**Data to process**
————————

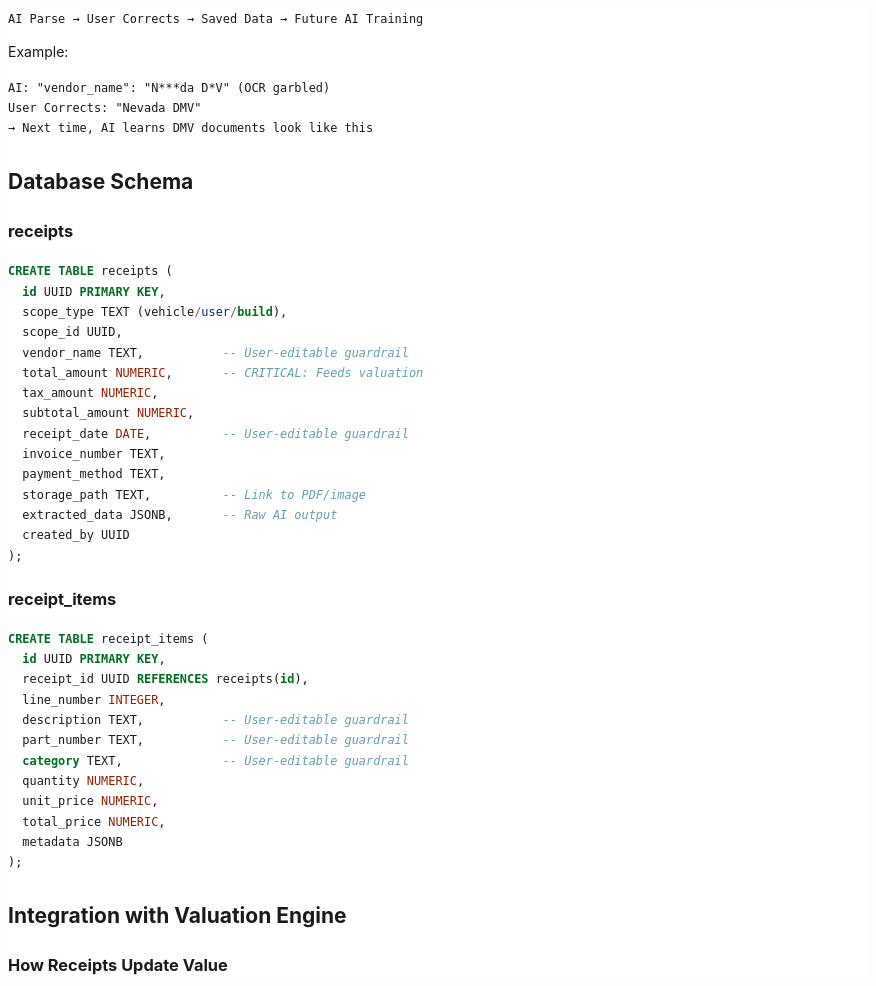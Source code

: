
 ```
AI Parse → User Corrects → Saved Data → Future AI Training
```

Example:
```
AI: "vendor_name": "N***da D*V" (OCR garbled)
User Corrects: "Nevada DMV"
→ Next time, AI learns DMV documents look like this
```

## Database Schema

### receipts
```sql
CREATE TABLE receipts (
  id UUID PRIMARY KEY,
  scope_type TEXT (vehicle/user/build),
  scope_id UUID,
  vendor_name TEXT,           -- User-editable guardrail
  total_amount NUMERIC,       -- CRITICAL: Feeds valuation
  tax_amount NUMERIC,
  subtotal_amount NUMERIC,
  receipt_date DATE,          -- User-editable guardrail
  invoice_number TEXT,
  payment_method TEXT,
  storage_path TEXT,          -- Link to PDF/image
  extracted_data JSONB,       -- Raw AI output
  created_by UUID
);
```

### receipt_items
```sql
CREATE TABLE receipt_items (
  id UUID PRIMARY KEY,
  receipt_id UUID REFERENCES receipts(id),
  line_number INTEGER,
  description TEXT,           -- User-editable guardrail
  part_number TEXT,           -- User-editable guardrail
  category TEXT,              -- User-editable guardrail
  quantity NUMERIC,
  unit_price NUMERIC,
  total_price NUMERIC,
  metadata JSONB
);
```

## Integration with Valuation Engine

### How Receipts Update Value
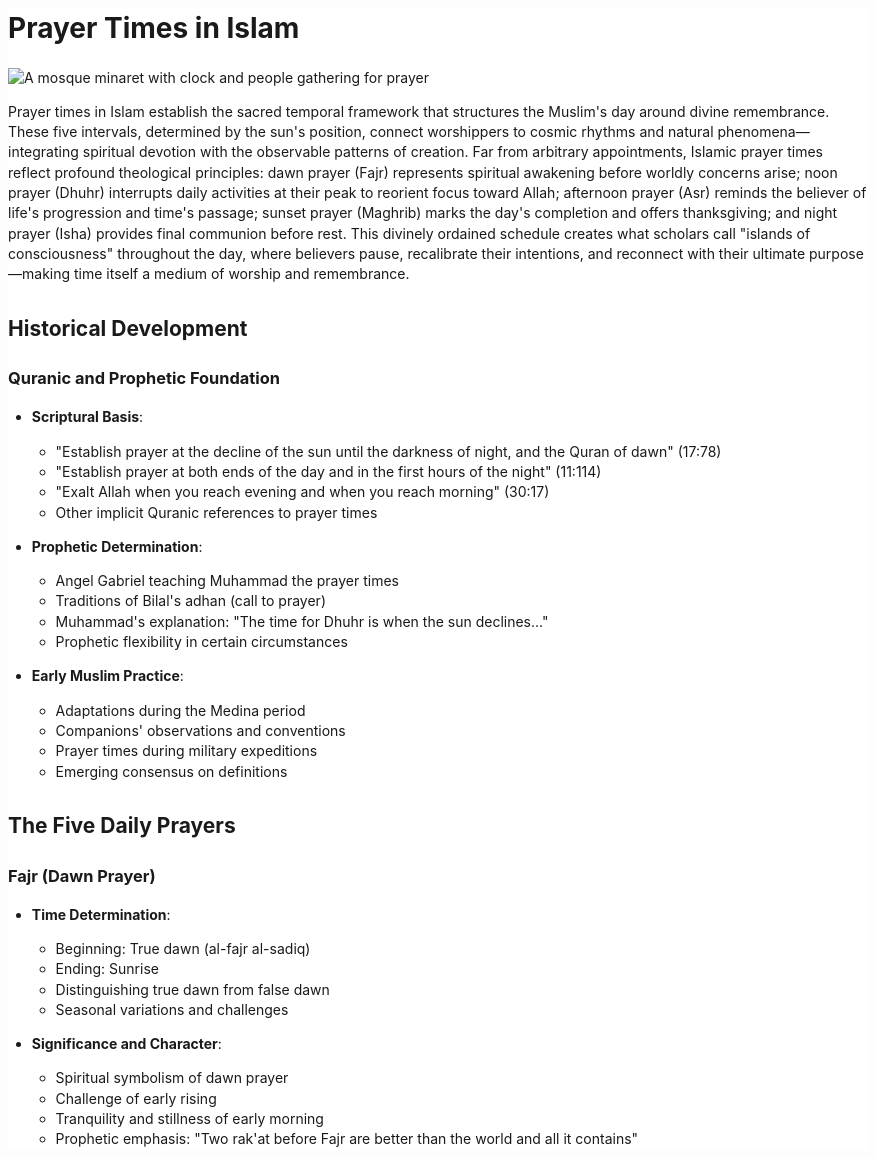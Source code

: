 # Prayer Times in Islam

![A mosque minaret with clock and people gathering for prayer](prayer_times.jpg)

Prayer times in Islam establish the sacred temporal framework that structures the Muslim's day around divine remembrance. These five intervals, determined by the sun's position, connect worshippers to cosmic rhythms and natural phenomena—integrating spiritual devotion with the observable patterns of creation. Far from arbitrary appointments, Islamic prayer times reflect profound theological principles: dawn prayer (Fajr) represents spiritual awakening before worldly concerns arise; noon prayer (Dhuhr) interrupts daily activities at their peak to reorient focus toward Allah; afternoon prayer (Asr) reminds the believer of life's progression and time's passage; sunset prayer (Maghrib) marks the day's completion and offers thanksgiving; and night prayer (Isha) provides final communion before rest. This divinely ordained schedule creates what scholars call "islands of consciousness" throughout the day, where believers pause, recalibrate their intentions, and reconnect with their ultimate purpose—making time itself a medium of worship and remembrance.

## Historical Development

### Quranic and Prophetic Foundation
- **Scriptural Basis**:
  - "Establish prayer at the decline of the sun until the darkness of night, and the Quran of dawn" (17:78)
  - "Establish prayer at both ends of the day and in the first hours of the night" (11:114)
  - "Exalt Allah when you reach evening and when you reach morning" (30:17)
  - Other implicit Quranic references to prayer times

- **Prophetic Determination**:
  - Angel Gabriel teaching Muhammad the prayer times
  - Traditions of Bilal's adhan (call to prayer)
  - Muhammad's explanation: "The time for Dhuhr is when the sun declines..."
  - Prophetic flexibility in certain circumstances

- **Early Muslim Practice**:
  - Adaptations during the Medina period
  - Companions' observations and conventions
  - Prayer times during military expeditions
  - Emerging consensus on definitions

## The Five Daily Prayers

### Fajr (Dawn Prayer)
- **Time Determination**:
  - Beginning: True dawn (al-fajr al-sadiq)
  - Ending: Sunrise
  - Distinguishing true dawn from false dawn
  - Seasonal variations and challenges

- **Significance and Character**:
  - Spiritual symbolism of dawn prayer
  - Challenge of early rising
  - Tranquility and stillness of early morning
  - Prophetic emphasis: "Two rak'at before Fajr are better than the world and all it contains"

————————

For each line of the entries that holds the word "UUID", pull that line out.

**Completed exercise**
  id UUID PRIMARY KEY,
  scope_id UUID,
  created_by UUID
  id UUID PRIMARY KEY,
  receipt_id UUID REFERENCES receipts(id),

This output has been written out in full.